Nel 1682 Sabine De Barra, che lavora come paesaggista nei giardini e nelle campagne francesi, riceve un invito inatteso dall’artista di corte del Re Sole, André Le Notre: realizzare uno dei giardini principali del nuovo Palazzo di Versailles. Nel periodo concessole per costruire la sala da ballo all’aperto di Rockwork Grove, Sabine ha modo di sperimentare e conoscere da vicino le piccole e grandi rivalità di corte e di addentrarsi nell’intricata rete di regole ed etichette. Mentre tenta di fare i conti con una tragedia che riemerge prepotentemente dal passato, la donna riesce a superare le barriere sociali e a entrare addirittura in contatto con il Re, mentre il rapporto personale con André le regalerà comprensione, creatività e appagamento.

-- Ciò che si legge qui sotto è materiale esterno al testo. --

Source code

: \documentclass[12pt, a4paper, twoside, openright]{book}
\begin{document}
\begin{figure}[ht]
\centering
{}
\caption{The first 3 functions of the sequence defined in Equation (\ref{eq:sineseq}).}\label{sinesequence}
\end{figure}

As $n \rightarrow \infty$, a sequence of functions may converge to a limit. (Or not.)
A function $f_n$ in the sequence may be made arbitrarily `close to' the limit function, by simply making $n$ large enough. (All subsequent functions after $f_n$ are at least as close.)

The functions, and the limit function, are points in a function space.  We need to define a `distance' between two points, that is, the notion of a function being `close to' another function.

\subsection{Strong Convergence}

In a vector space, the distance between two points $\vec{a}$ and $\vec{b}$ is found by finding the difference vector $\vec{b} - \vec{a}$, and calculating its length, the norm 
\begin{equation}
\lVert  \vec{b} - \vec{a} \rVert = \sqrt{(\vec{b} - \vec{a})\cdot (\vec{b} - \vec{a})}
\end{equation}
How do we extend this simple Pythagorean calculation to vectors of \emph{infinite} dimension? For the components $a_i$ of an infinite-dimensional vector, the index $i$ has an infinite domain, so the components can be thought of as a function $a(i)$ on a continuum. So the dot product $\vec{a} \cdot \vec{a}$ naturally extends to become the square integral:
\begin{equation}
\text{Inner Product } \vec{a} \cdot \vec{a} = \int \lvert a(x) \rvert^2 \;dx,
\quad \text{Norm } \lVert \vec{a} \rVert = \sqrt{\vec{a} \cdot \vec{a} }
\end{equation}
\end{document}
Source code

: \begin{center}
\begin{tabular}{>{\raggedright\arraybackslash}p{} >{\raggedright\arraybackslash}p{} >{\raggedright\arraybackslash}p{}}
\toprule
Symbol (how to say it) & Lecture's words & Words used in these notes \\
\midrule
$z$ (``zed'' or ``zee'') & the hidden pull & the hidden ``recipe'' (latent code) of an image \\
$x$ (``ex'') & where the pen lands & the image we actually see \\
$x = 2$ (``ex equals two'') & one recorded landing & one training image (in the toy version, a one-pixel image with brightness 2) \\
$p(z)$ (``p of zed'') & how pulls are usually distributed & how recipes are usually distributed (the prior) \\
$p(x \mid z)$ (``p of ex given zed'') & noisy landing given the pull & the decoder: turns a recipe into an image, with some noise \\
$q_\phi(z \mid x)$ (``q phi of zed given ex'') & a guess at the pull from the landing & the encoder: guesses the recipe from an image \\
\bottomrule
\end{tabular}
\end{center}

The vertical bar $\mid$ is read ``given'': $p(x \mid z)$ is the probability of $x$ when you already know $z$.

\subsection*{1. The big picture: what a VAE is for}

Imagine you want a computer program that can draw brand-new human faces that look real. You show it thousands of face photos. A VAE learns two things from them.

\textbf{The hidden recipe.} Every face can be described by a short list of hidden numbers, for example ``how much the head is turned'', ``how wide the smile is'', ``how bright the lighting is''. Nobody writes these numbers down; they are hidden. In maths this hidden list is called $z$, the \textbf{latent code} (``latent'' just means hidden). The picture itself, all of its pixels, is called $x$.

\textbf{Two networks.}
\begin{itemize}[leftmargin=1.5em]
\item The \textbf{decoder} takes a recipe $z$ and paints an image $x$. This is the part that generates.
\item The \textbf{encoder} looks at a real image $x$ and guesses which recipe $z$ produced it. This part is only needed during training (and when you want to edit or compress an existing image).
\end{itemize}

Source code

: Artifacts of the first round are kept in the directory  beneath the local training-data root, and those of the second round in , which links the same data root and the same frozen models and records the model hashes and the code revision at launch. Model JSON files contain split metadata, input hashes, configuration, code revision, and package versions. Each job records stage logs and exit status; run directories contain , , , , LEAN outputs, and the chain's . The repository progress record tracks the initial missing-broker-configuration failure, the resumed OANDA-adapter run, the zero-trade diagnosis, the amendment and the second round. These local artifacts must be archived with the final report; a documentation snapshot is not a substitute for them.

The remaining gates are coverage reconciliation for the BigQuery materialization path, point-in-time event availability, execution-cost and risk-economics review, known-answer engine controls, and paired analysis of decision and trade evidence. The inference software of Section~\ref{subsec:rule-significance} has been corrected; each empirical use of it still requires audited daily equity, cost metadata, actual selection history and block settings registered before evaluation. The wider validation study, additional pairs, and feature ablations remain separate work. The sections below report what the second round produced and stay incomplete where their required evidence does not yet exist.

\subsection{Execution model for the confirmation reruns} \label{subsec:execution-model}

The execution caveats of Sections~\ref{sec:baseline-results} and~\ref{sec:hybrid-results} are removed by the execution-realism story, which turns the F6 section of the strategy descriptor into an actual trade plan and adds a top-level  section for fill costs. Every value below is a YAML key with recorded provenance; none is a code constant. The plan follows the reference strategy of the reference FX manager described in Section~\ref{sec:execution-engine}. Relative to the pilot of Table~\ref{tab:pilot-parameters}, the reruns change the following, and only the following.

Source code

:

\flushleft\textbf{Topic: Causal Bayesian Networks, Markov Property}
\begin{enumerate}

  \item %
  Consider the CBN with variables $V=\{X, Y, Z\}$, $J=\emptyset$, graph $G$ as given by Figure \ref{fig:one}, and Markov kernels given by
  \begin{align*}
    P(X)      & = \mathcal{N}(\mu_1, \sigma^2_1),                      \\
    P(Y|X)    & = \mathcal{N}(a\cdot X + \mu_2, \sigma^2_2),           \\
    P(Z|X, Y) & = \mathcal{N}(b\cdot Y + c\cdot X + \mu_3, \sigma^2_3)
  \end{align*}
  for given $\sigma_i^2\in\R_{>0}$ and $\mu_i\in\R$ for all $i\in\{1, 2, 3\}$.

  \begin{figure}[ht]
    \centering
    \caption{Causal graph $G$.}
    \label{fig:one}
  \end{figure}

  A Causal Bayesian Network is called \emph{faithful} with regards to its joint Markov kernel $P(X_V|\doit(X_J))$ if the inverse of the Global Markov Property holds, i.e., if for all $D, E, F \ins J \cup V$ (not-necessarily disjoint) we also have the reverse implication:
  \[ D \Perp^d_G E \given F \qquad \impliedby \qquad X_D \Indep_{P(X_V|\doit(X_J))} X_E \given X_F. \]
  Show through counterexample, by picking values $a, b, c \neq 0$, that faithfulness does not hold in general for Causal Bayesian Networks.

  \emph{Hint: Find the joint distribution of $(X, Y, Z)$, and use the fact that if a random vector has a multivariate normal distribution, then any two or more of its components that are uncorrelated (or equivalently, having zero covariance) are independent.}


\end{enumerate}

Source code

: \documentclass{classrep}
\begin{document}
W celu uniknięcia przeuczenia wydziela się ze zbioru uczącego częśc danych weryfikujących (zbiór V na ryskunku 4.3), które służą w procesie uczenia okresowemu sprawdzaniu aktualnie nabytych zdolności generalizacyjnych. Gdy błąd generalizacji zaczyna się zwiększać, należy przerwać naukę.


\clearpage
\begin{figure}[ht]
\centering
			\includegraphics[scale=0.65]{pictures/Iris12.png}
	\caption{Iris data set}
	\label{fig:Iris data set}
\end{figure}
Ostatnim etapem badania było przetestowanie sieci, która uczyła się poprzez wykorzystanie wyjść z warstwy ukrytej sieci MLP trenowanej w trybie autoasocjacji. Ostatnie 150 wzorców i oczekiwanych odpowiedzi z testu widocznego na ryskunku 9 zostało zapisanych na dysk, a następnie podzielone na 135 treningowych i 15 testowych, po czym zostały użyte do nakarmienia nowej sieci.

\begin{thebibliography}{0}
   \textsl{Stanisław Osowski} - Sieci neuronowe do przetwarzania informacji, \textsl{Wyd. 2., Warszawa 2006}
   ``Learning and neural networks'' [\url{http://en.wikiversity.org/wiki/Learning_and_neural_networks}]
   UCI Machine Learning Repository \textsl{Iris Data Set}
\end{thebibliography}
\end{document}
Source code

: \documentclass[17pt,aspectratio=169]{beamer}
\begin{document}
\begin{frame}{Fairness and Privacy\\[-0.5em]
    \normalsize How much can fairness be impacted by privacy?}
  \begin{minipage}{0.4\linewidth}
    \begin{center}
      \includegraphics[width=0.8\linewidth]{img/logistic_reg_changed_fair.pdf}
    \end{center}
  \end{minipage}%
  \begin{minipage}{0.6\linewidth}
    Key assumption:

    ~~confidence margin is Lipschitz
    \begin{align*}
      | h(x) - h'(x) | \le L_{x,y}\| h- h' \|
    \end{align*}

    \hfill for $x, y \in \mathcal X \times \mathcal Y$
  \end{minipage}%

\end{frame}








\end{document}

Una volta lo si sarebbe definito un “film per signore”, che non costituisce una categoria estetica, ma serve per far capire tono e ambientazione, stile e atmosfere. Di impianto teatrale, interpretato da un ottimo cast di attori di lingua inglese impegnati a vestire nella maniera più credibile possibile i panni di personaggi francesi alla corte di Re Sole, l’opera seconda di   Alan Rickman è un piccolo film che ricostruisce Versailles in Inghilterra e che attorno alla figura di una talentuosa donna architetto, pronta a rinunciare ad eleganti corsetti e a sporcarsi le mani con il proprio lavoro, orchestra un dramma sociale che parla di riscatto, creatività e affermazione. Nobile d’animo e pura di cuore, Sabine riuscirà a far breccia nel cuore del Re Sole, stanco – secondo la versione di Rickman che lo interpreta – delle ipocrisie e delle meschinità della blasonata aristocrazia di corte. Gli sforzi della donna di affermarsi professionalmente animano la parte più interessante del film, mentre i suoi fantasmi del passato costituiscono un’inutile sottotesto e stridono con la leggerezza che il regista vorrebbe imprimere all’intera storia.